This often overlooked space sets the tone for the rest of the house, and is an easy place to take risks or make inexpensive changes.
House Doctor: Everything starts in the entryway
The importance of an entryway is often overlooked, but this room sets the tone for the spaces ahead. Similar to the opening chapter in a novel, the foyer establishes the story that has yet to unfold by introducing the aesthetic qualities we can anticipate as we move through a space. Our design expectations are firmly planted through these initial experiences.
Of course, the entryway has functional requirements. It serves as the threshold between the harsh outside environment and the calm, comfortable inside. It is a transitional spacewhere we can shed the tools we require for outdoor activities - shoes, jackets, keys and bags - and enter unencumbered into a place for relaxation. Conversely, it is a place to prepare for our journey out into the world, where we can check ourselves in a mirror, sit to tie our shoes and collect our requisite items.
The entryway can provide a striking beginning to an interior. Exaggerated details, forms and finishes can be implemented here, or subtle hints of what will follow can be introduced. The drama of the entry can lead into subdued public and private areas where interpretations of these elements are carried through.

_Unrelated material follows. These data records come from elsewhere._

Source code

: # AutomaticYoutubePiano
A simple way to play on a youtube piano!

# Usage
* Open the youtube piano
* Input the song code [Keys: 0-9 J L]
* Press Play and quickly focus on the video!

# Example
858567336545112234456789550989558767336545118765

Before starting to decorate this area I suggest deciding on a strategy for how the space should be perceived. If a home's design language has already been established, then a few significant elements can be drawn out and interpreted for the entry. A detail in a public area of the house might be used in grand gesture here - an accent colour on furniture might be used as the wall colour or a primary colour in a wallpaper pattern. (The wallcovering can have a bold or dramatic pattern because it is used in a defined, limited space.)

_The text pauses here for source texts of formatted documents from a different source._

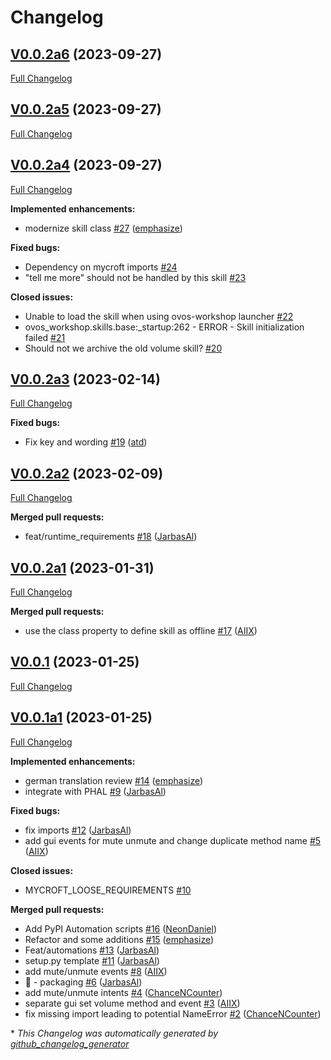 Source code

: # Changelog

## [V0.0.2a6](https://github.com/OpenVoiceOS/skill-ovos-volume/tree/V0.0.2a6) (2023-09-27)

[Full Changelog](https://github.com/OpenVoiceOS/skill-ovos-volume/compare/V0.0.2a5...V0.0.2a6)

## [V0.0.2a5](https://github.com/OpenVoiceOS/skill-ovos-volume/tree/V0.0.2a5) (2023-09-27)

[Full Changelog](https://github.com/OpenVoiceOS/skill-ovos-volume/compare/V0.0.2a4...V0.0.2a5)

## [V0.0.2a4](https://github.com/OpenVoiceOS/skill-ovos-volume/tree/V0.0.2a4) (2023-09-27)

[Full Changelog](https://github.com/OpenVoiceOS/skill-ovos-volume/compare/V0.0.2a3...V0.0.2a4)

**Implemented enhancements:**

- modernize skill class [\#27](https://github.com/OpenVoiceOS/skill-ovos-volume/pull/27) ([emphasize](https://github.com/emphasize))

**Fixed bugs:**

- Dependency on mycroft imports [\#24](https://github.com/OpenVoiceOS/skill-ovos-volume/issues/24)
- "tell me more" should not be handled by this skill [\#23](https://github.com/OpenVoiceOS/skill-ovos-volume/issues/23)

**Closed issues:**

- Unable to load the skill when using ovos-workshop launcher [\#22](https://github.com/OpenVoiceOS/skill-ovos-volume/issues/22)
- ovos\_workshop.skills.base:\_startup:262 - ERROR - Skill initialization failed [\#21](https://github.com/OpenVoiceOS/skill-ovos-volume/issues/21)
- Should not we archive the old volume skill? [\#20](https://github.com/OpenVoiceOS/skill-ovos-volume/issues/20)

## [V0.0.2a3](https://github.com/OpenVoiceOS/skill-ovos-volume/tree/V0.0.2a3) (2023-02-14)

[Full Changelog](https://github.com/OpenVoiceOS/skill-ovos-volume/compare/V0.0.2a2...V0.0.2a3)

**Fixed bugs:**

- Fix key and wording [\#19](https://github.com/OpenVoiceOS/skill-ovos-volume/pull/19) ([atd](https://github.com/atd))

## [V0.0.2a2](https://github.com/OpenVoiceOS/skill-ovos-volume/tree/V0.0.2a2) (2023-02-09)

[Full Changelog](https://github.com/OpenVoiceOS/skill-ovos-volume/compare/V0.0.2a1...V0.0.2a2)

**Merged pull requests:**

- feat/runtime\_requirements [\#18](https://github.com/OpenVoiceOS/skill-ovos-volume/pull/18) ([JarbasAl](https://github.com/JarbasAl))

## [V0.0.2a1](https://github.com/OpenVoiceOS/skill-ovos-volume/tree/V0.0.2a1) (2023-01-31)

[Full Changelog](https://github.com/OpenVoiceOS/skill-ovos-volume/compare/V0.0.1...V0.0.2a1)

**Merged pull requests:**

- use the class property to define skill as offline [\#17](https://github.com/OpenVoiceOS/skill-ovos-volume/pull/17) ([AIIX](https://github.com/AIIX))

## [V0.0.1](https://github.com/OpenVoiceOS/skill-ovos-volume/tree/V0.0.1) (2023-01-25)

[Full Changelog](https://github.com/OpenVoiceOS/skill-ovos-volume/compare/V0.0.1a1...V0.0.1)

## [V0.0.1a1](https://github.com/OpenVoiceOS/skill-ovos-volume/tree/V0.0.1a1) (2023-01-25)

[Full Changelog](https://github.com/OpenVoiceOS/skill-ovos-volume/compare/3761aecb82d4de0cb7656a0c959c1ebcd51df724...V0.0.1a1)

**Implemented enhancements:**

- german translation review [\#14](https://github.com/OpenVoiceOS/skill-ovos-volume/pull/14) ([emphasize](https://github.com/emphasize))
- integrate with PHAL [\#9](https://github.com/OpenVoiceOS/skill-ovos-volume/pull/9) ([JarbasAl](https://github.com/JarbasAl))

**Fixed bugs:**

- fix imports [\#12](https://github.com/OpenVoiceOS/skill-ovos-volume/pull/12) ([JarbasAl](https://github.com/JarbasAl))
- add gui events for mute unmute and change duplicate method name [\#5](https://github.com/OpenVoiceOS/skill-ovos-volume/pull/5) ([AIIX](https://github.com/AIIX))

**Closed issues:**

- MYCROFT\_LOOSE\_REQUIREMENTS [\#10](https://github.com/OpenVoiceOS/skill-ovos-volume/issues/10)

**Merged pull requests:**

- Add PyPI Automation scripts [\#16](https://github.com/OpenVoiceOS/skill-ovos-volume/pull/16) ([NeonDaniel](https://github.com/NeonDaniel))
- Refactor and some additions [\#15](https://github.com/OpenVoiceOS/skill-ovos-volume/pull/15) ([emphasize](https://github.com/emphasize))
- Feat/automations [\#13](https://github.com/OpenVoiceOS/skill-ovos-volume/pull/13) ([JarbasAl](https://github.com/JarbasAl))
- setup.py template [\#11](https://github.com/OpenVoiceOS/skill-ovos-volume/pull/11) ([JarbasAl](https://github.com/JarbasAl))
- add mute/unmute events [\#8](https://github.com/OpenVoiceOS/skill-ovos-volume/pull/8) ([AIIX](https://github.com/AIIX))
- :tada: - packaging [\#6](https://github.com/OpenVoiceOS/skill-ovos-volume/pull/6) ([JarbasAl](https://github.com/JarbasAl))
- add mute/unmute intents [\#4](https://github.com/OpenVoiceOS/skill-ovos-volume/pull/4) ([ChanceNCounter](https://github.com/ChanceNCounter))
- separate gui set volume method and event [\#3](https://github.com/OpenVoiceOS/skill-ovos-volume/pull/3) ([AIIX](https://github.com/AIIX))
- fix missing import leading to potential NameError [\#2](https://github.com/OpenVoiceOS/skill-ovos-volume/pull/2) ([ChanceNCounter](https://github.com/ChanceNCounter))



\* *This Changelog was automatically generated by [github_changelog_generator](https://github.com/github-changelog-generator/github-changelog-generator)*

If the entryway is small, mirrors can be used to enlarge the space. Functional lighting can be combined with decorative fixtures that serve as a focal point and element of interest. A single chair or stool and a chest, table or console can serve specific functions and stand alone as one-of-a-kind sculptural objects.

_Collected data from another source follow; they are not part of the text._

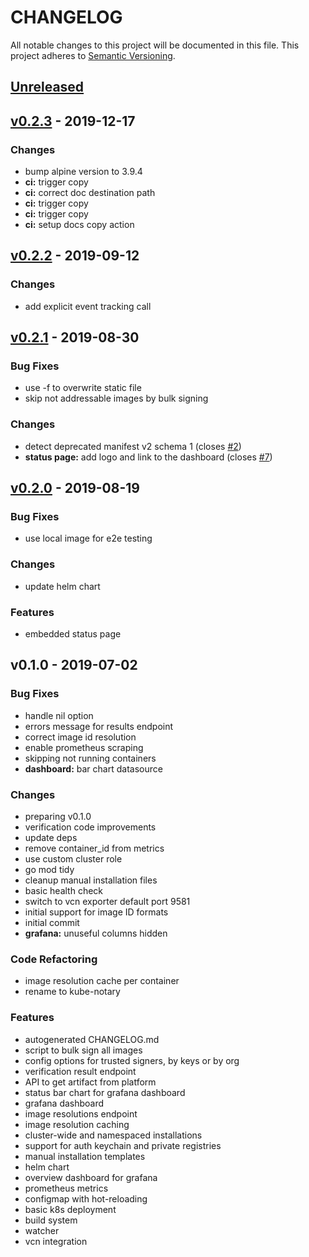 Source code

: # CHANGELOG
All notable changes to this project will be documented in this file. This project adheres to [Semantic Versioning](https://semver.org/spec/v2.0.0.html).
<a name="unreleased"></a>
## [Unreleased]


<a name="v0.2.3"></a>
## [v0.2.3] - 2019-12-17
### Changes
- bump alpine version to 3.9.4
- **ci:** trigger copy
- **ci:** correct doc destination path
- **ci:** trigger copy
- **ci:** trigger copy
- **ci:** setup docs copy action


<a name="v0.2.2"></a>
## [v0.2.2] - 2019-09-12
### Changes
- add explicit event tracking call


<a name="v0.2.1"></a>
## [v0.2.1] - 2019-08-30
### Bug Fixes
- use -f to overwrite static file
- skip not addressable images by bulk signing

### Changes
- detect deprecated manifest v2 schema 1 (closes [#2](https://github.com/vchain-us/kube-notary/issues/2))
- **status page:** add logo and link to the dashboard (closes [#7](https://github.com/vchain-us/kube-notary/issues/7))


<a name="v0.2.0"></a>
## [v0.2.0] - 2019-08-19
### Bug Fixes
- use local image for e2e testing

### Changes
- update helm chart

### Features
- embedded status page


<a name="v0.1.0"></a>
## v0.1.0 - 2019-07-02
### Bug Fixes
- handle nil option
- errors message for results endpoint
- correct image id resolution
- enable prometheus scraping
- skipping not running containers
- **dashboard:** bar chart datasource

### Changes
- preparing v0.1.0
- verification code improvements
- update deps
- remove container_id from metrics
- use custom cluster role
- go mod tidy
- cleanup manual installation files
- basic health check
- switch to vcn exporter default port 9581
- initial support for image ID formats
- initial commit
- **grafana:** unuseful columns hidden

### Code Refactoring
- image resolution cache per container
- rename to kube-notary

### Features
- autogenerated CHANGELOG.md
- script to bulk sign all images
- config options for trusted signers, by keys or by org
- verification result endpoint
- API to get artifact from platform
- status bar chart for grafana dashboard
- grafana dashboard
- image resolutions endpoint
- image resolution caching
- cluster-wide and namespaced installations
- support for auth keychain and private registries
- manual installation templates
- helm chart
- overview dashboard for grafana
- prometheus metrics
- configmap with hot-reloading
- basic k8s deployment
- build system
- watcher
- vcn integration


[Unreleased]: https://github.com/vchain-us/kube-notary/compare/v0.2.3...HEAD
[v0.2.3]: https://github.com/vchain-us/kube-notary/compare/v0.2.2...v0.2.3
[v0.2.2]: https://github.com/vchain-us/kube-notary/compare/v0.2.1...v0.2.2
[v0.2.1]: https://github.com/vchain-us/kube-notary/compare/v0.2.0...v0.2.1
[v0.2.0]: https://github.com/vchain-us/kube-notary/compare/v0.1.0...v0.2.0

Larger entry rooms can serve multiple functions. Aside from the foyer to a home, a large entry can be a space to display art, rugs, wall hangings and sculpture.
Floral arrangements add colour and texture as well as a pleasant scent that enhances the overall of entering a home.
Fortunately, the entryway is a room where risks can be taken and inexpensive changes can be made as needs or wants change. On a limited budget, this room can be the first one to be intentionally designed and have a remarkable effect.
Robert Reid is a professor of architecture, art and design at the American University of Sharjah.